Nine retailers were caught illegally selling tobacco to teenagers in the Auckland CBD over a two-week period, thought to be the highest number in such a short time.

Source: 1 NEWS

Auckland Regional Public Health Service says the incidents happened in 'controlled purchase operations' (CPOs) it carried out last month.

ARPHS Health Improvement Manager Dean Adam says the figure is thought to be the highest the service has encountered over such a short period, showing illegal access to tobacco remains a serious threat to young people’s health.

It's illegal to sell cigarettes to anyone under 18.

Mr Adam says retailers must ask for ID from anyone buying tobacco who looks under 25, but since July last year the service has identified 29 outlets that have failed to comply with that law.

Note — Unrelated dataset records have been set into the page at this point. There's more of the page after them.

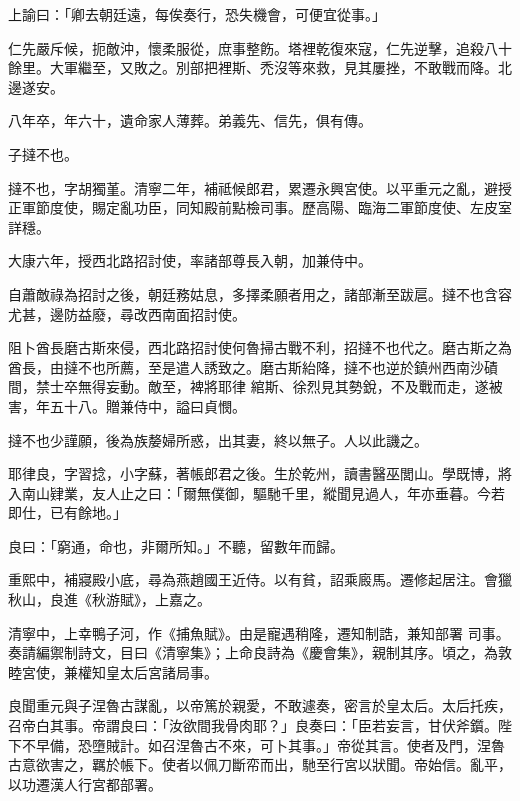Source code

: \begin{pinyinscope}
 上諭曰：「卿去朝廷遠，每俟奏行，恐失機會，可便宜從事。」



 仁先嚴斥候，扼敵沖，懷柔服從，庶事整飭。塔裡乾復來寇，仁先逆擊，追殺八十餘里。大軍繼至，又敗之。別部把裡斯、禿沒等來救，見其屢挫，不敢戰而降。北邊遂安。



 八年卒，年六十，遺命家人薄葬。弟義先、信先，俱有傳。



 子撻不也。



 撻不也，字胡獨堇。清寧二年，補祗候郎君，累遷永興宮使。以平重元之亂，避授正軍節度使，賜定亂功臣，同知殿前點檢司事。歷高陽、臨海二軍節度使、左皮室詳穩。



 大康六年，授西北路招討使，率諸部尊長入朝，加兼侍中。



 自蕭敵祿為招討之後，朝廷務姑息，多擇柔願者用之，諸部漸至跋扈。撻不也含容尤甚，邊防益廢，尋改西南面招討使。



 阻卜酋長磨古斯來侵，西北路招討使何魯掃古戰不利，招撻不也代之。磨古斯之為酋長，由撻不也所薦，至是遣人誘致之。磨古斯紿降，撻不也逆於鎮州西南沙磧間，禁士卒無得妄動。敵至，裨將耶律
 綰斯、徐烈見其勢銳，不及戰而走，遂被害，年五十八。贈兼侍中，謚曰貞憫。



 撻不也少謹願，後為族嫠婦所惑，出其妻，終以無子。人以此譏之。



 耶律良，字習捻，小字蘇，著帳郎君之後。生於乾州，讀書醫巫閭山。學既博，將入南山肄業，友人止之曰：「爾無僕御，驅馳千里，縱聞見過人，年亦垂暮。今若即仕，已有餘地。」



 良曰：「窮通，命也，非爾所知。」不聽，留數年而歸。



 重熙中，補寢殿小底，尋為燕趙國王近侍。以有貧，詔乘廄馬。遷修起居注。會獵秋山，良進《秋游賦》，上嘉之。



 清寧中，上幸鴨子河，作《捕魚賦》。由是寵遇稍隆，遷知制誥，兼知部署
 司事。奏請編禦制詩文，目曰《清寧集》；上命良詩為《慶會集》，親制其序。頃之，為敦睦宮使，兼權知皇太后宮諸局事。



 良聞重元與子涅魯古謀亂，以帝篤於親愛，不敢遽奏，密言於皇太后。太后托疾，召帝白其事。帝謂良曰：「汝欲間我骨肉耶？」良奏曰：「臣若妄言，甘伏斧鑕。陛下不早備，恐墮賊計。如召涅魯古不來，可卜其事。」帝從其言。使者及門，涅魯古意欲害之，羈於帳下。使者以佩刀斷帟而出，馳至行宮以狀聞。帝始信。亂平，以功遷漢人行宮都部署。




\end{pinyinscope}
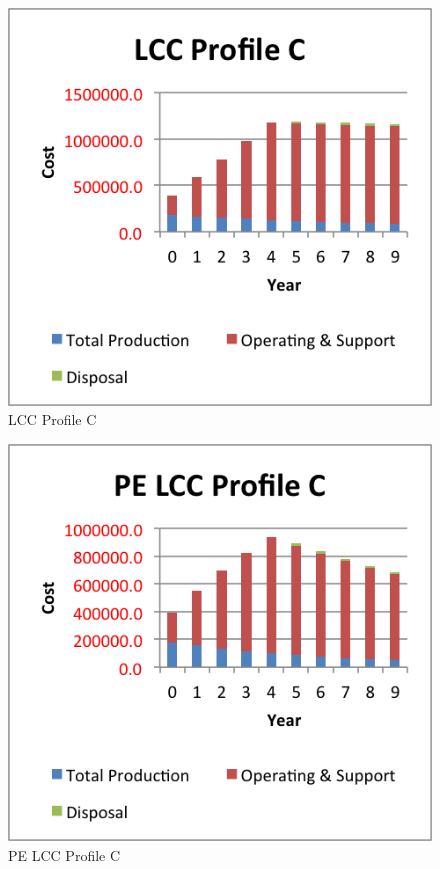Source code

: \documentclass[letterpaper,10pt]{article}
\begin{document}
\begin{figure}[h!tbp]
	\begin{center}
		\includegraphics[scale=0.95]{images/LCCProfileC.png}
	\end{center}
	\caption{LCC Profile C}
	\label{fig:lccprofilec}
\end{figure}

\begin{figure}[h!tbp]
	\begin{center}
		\includegraphics[scale=0.95]{images/PELCCProfileC.png}
	\end{center}
	\caption{PE LCC Profile C}
	\label{fig:pelccprofilec}
\end{figure}
\end{document}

The most recent nine cases were at dairies, convenience stores, superettes, a petrol station and a vape and hookah store, all in the Auckland CBD area.

But there have also been 17 South Auckland and three East Auckland outlets who have failed to comply in the past 10 months, he says.

ARPHS has carried out controlled purchase operations for more than two decades to identify illegal sales and educate tobacco retailers on the importance of asking for ID. 

But Mr Adam says the recent increase in failures shows that education is not enough.

"There is no tobacco licencing scheme in New Zealand, meaning there are no restrictions on who is allowed to sell tobacco and where they can sell it. Tobacco has become as readily available as milk and bread," he says.

"What’s really concerning is that we’ve been carrying out many of our latest CPOs in communities where people are already smoking more and dying earlier than in other parts of Auckland. Cigarettes need to be less readily available to young people in these areas, not more so."

In New Zealand, the average age of starting smoking is just 14.8 years and some will be addicted after just a few cigarettes.

"Every time a retailer sells cigarettes to a minor they’re helping them along that path to addiction and disease," Mr Adam says.

Evidence suggests that if you reach 25 without starting, then you’re never likely to smoke. But around one in seven New Zealanders aged 15 or over are already smoking, with Māori and Pacific youth over-represented.

"What’s really heart breaking is that nearly half of the young people who smoke say they want to stop, and more than 60 per cent have tried in the past year, but only one in five actually manage to stay smoke free. That’s exactly why we target under age sales," he says.

Retailers who flout the law face penalties including criminal convictions and fines ranging from $500 to $10,000. The fine must be paid by the individual who made the illegal sale.